DATA EXTRACT.
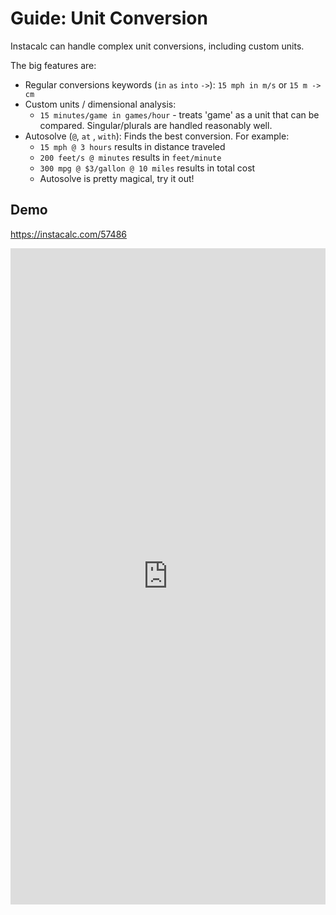 # Guide: Unit Conversion

Instacalc can handle complex unit conversions, including custom units.

The big features are:

* Regular conversions keywords (`in` `as` `into` `->`): `15 mph in m/s` or `15 m -> cm`
* Custom units / dimensional analysis:
  * `15 minutes/game in games/hour` - treats 'game' as a unit that can be compared. Singular/plurals are handled reasonably well.
* Autosolve (`@`,  `at` , `with`): Finds the best conversion. For example:
  * `15 mph @ 3 hours` results in distance traveled
  * `200 feet/s @ minutes` results in `feet/minute`
  * `300 mpg @ $3/gallon @ 10 miles` results in total cost
  * Autosolve is pretty magical, try it out!



## Demo

https://instacalc.com/57486


<iframe src="https://instacalc.com/57486/embed" width="100%" height="1050" frameborder="0"></iframe>



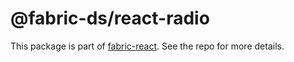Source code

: # @fabric-ds/react-radio

This package is part of
[fabric-react](https://github.com/fabric-ds/react). See the repo for
more details.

ACTIVITY. Copy each line of the records above that carries the word "minutes".

TASK RESULT.
  * `15 minutes/game in games/hour` - treats 'game' as a unit that can be compared. Singular/plurals are handled reasonably well.
  * `200 feet/s @ minutes` results in `feet/minute`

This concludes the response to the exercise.